-------- Data shown --------
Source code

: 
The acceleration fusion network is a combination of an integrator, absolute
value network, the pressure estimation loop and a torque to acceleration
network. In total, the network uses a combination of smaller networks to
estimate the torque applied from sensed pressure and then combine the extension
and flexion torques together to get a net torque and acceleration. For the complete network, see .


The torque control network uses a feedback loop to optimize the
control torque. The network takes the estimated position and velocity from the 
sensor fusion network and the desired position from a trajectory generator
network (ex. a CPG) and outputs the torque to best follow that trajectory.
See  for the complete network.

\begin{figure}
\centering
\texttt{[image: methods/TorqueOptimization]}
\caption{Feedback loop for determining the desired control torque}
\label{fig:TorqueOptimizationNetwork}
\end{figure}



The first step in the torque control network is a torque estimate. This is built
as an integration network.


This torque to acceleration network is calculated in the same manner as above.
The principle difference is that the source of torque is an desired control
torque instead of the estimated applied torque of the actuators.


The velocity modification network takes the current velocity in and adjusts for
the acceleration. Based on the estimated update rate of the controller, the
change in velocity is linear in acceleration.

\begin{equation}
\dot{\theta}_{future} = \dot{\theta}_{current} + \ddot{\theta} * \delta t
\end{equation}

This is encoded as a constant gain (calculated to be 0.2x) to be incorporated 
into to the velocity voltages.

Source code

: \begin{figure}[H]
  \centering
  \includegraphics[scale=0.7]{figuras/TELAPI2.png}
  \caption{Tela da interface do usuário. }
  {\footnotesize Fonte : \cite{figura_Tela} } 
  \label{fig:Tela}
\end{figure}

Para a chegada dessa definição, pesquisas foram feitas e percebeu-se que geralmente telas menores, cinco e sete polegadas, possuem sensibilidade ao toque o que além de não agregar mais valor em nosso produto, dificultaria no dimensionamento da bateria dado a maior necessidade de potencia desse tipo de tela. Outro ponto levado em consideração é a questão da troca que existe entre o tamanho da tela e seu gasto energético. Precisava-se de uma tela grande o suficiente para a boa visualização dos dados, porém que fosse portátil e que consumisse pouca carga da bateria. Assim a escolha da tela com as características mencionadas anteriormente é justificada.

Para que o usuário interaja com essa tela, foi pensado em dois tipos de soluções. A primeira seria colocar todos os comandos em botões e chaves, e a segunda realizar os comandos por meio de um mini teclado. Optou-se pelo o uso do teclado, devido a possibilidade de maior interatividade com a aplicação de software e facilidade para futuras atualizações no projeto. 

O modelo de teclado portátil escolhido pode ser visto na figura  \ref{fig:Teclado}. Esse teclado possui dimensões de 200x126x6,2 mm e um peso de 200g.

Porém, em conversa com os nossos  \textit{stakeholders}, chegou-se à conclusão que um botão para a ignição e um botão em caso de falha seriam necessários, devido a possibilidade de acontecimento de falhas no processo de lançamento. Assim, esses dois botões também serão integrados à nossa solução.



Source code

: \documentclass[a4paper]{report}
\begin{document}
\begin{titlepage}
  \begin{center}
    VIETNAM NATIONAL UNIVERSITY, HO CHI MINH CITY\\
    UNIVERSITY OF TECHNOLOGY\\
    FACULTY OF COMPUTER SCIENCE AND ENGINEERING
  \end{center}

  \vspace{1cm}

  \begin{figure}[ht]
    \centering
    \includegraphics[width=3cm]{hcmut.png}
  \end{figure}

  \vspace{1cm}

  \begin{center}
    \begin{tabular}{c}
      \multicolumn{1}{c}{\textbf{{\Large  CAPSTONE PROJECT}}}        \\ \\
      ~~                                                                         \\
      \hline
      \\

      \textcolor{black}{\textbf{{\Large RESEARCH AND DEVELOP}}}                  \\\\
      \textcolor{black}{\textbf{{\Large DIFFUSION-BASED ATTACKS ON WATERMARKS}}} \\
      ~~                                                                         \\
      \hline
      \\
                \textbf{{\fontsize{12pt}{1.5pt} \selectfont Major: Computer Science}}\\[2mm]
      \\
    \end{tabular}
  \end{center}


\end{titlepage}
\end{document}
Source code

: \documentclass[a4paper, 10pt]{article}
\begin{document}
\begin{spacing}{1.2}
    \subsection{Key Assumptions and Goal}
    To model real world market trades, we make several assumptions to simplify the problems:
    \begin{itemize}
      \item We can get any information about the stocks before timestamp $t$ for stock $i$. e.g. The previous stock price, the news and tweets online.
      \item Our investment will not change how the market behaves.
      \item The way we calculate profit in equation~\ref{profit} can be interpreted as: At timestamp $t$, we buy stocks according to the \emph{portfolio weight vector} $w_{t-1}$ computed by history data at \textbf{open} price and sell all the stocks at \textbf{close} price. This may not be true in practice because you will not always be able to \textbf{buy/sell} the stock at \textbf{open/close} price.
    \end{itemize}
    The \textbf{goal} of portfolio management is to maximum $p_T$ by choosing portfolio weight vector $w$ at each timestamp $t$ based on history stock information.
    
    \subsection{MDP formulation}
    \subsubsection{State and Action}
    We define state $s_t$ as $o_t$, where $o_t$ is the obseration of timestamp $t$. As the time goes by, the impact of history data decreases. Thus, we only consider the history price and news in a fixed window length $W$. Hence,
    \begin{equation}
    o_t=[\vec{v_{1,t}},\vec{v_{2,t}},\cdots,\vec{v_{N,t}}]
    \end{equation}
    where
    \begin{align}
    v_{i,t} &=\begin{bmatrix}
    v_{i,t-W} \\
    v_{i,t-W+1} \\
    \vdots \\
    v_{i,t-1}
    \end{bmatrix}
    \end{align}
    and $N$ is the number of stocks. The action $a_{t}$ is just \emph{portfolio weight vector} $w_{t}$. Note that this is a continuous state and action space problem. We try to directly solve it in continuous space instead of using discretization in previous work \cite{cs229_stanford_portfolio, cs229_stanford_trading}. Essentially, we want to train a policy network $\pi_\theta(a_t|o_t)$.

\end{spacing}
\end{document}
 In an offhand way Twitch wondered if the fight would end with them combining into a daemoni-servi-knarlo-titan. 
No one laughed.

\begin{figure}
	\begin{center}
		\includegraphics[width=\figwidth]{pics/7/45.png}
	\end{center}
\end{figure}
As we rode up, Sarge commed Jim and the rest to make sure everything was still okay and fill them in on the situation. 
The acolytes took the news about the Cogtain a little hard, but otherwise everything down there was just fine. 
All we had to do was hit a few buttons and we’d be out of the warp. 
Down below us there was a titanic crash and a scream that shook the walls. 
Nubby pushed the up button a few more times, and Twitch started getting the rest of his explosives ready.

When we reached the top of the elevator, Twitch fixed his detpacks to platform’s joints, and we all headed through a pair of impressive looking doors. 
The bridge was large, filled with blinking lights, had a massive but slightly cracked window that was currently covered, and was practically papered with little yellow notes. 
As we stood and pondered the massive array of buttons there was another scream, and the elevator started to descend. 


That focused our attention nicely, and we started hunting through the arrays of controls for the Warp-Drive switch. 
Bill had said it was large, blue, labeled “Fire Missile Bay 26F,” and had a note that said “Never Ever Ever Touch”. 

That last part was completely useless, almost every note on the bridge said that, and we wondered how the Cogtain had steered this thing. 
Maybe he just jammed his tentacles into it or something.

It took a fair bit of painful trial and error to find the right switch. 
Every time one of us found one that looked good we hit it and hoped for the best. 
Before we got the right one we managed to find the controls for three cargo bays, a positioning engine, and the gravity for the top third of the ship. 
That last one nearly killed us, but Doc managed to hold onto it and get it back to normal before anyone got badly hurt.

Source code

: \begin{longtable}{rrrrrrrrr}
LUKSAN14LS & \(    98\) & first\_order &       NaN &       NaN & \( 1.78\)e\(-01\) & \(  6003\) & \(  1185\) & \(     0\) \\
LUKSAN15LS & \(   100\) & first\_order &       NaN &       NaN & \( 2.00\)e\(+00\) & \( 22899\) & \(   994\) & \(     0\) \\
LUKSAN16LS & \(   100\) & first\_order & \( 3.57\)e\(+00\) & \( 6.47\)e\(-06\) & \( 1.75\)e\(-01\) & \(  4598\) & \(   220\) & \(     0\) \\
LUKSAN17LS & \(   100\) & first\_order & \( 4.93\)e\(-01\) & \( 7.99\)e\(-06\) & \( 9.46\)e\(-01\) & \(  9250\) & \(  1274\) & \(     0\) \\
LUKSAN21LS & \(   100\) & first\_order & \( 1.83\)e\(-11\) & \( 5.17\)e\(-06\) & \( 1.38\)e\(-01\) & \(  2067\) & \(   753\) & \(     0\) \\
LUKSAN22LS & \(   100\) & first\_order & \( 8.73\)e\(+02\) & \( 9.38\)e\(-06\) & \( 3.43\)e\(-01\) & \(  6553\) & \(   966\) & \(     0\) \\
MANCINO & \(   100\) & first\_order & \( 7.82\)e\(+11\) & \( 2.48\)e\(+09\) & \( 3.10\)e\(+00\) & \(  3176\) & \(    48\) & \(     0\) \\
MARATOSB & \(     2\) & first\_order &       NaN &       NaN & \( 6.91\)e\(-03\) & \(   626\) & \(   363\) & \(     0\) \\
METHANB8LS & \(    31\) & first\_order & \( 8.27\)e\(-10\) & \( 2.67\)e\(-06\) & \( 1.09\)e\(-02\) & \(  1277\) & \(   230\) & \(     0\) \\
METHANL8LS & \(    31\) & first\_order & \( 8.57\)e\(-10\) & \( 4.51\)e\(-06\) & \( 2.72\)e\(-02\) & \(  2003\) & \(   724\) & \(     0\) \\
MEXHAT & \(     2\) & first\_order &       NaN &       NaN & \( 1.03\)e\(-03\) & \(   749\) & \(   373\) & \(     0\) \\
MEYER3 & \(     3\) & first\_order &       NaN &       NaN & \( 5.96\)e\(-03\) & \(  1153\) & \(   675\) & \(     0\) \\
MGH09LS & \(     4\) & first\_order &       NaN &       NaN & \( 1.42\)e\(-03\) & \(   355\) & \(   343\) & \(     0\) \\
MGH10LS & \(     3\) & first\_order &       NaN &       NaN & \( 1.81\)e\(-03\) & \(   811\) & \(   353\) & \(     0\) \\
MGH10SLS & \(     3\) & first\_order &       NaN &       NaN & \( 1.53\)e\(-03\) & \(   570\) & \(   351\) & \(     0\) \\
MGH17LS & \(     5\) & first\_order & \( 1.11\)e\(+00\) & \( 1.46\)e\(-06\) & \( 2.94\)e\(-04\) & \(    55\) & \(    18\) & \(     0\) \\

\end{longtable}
--------
Retype, in the same exact form, the lines of the material above from the line holding "the market behaves." through the line holding "We define state".

      \item Our investment will not change how the market behaves.
      \item The way we calculate profit in equation~\ref{profit} can be interpreted as: At timestamp $t$, we buy stocks according to the \emph{portfolio weight vector} $w_{t-1}$ computed by history data at \textbf{open} price and sell all the stocks at \textbf{close} price. This may not be true in practice because you will not always be able to \textbf{buy/sell} the stock at \textbf{open/close} price.
    \end{itemize}
    The \textbf{goal} of portfolio management is to maximum $p_T$ by choosing portfolio weight vector $w$ at each timestamp $t$ based on history stock information.
    
    \subsection{MDP formulation}
    \subsubsection{State and Action}
    We define state $s_t$ as $o_t$, where $o_t$ is the obseration of timestamp $t$. As the time goes by, the impact of history data decreases. Thus, we only consider the history price and news in a fixed window length $W$. Hence,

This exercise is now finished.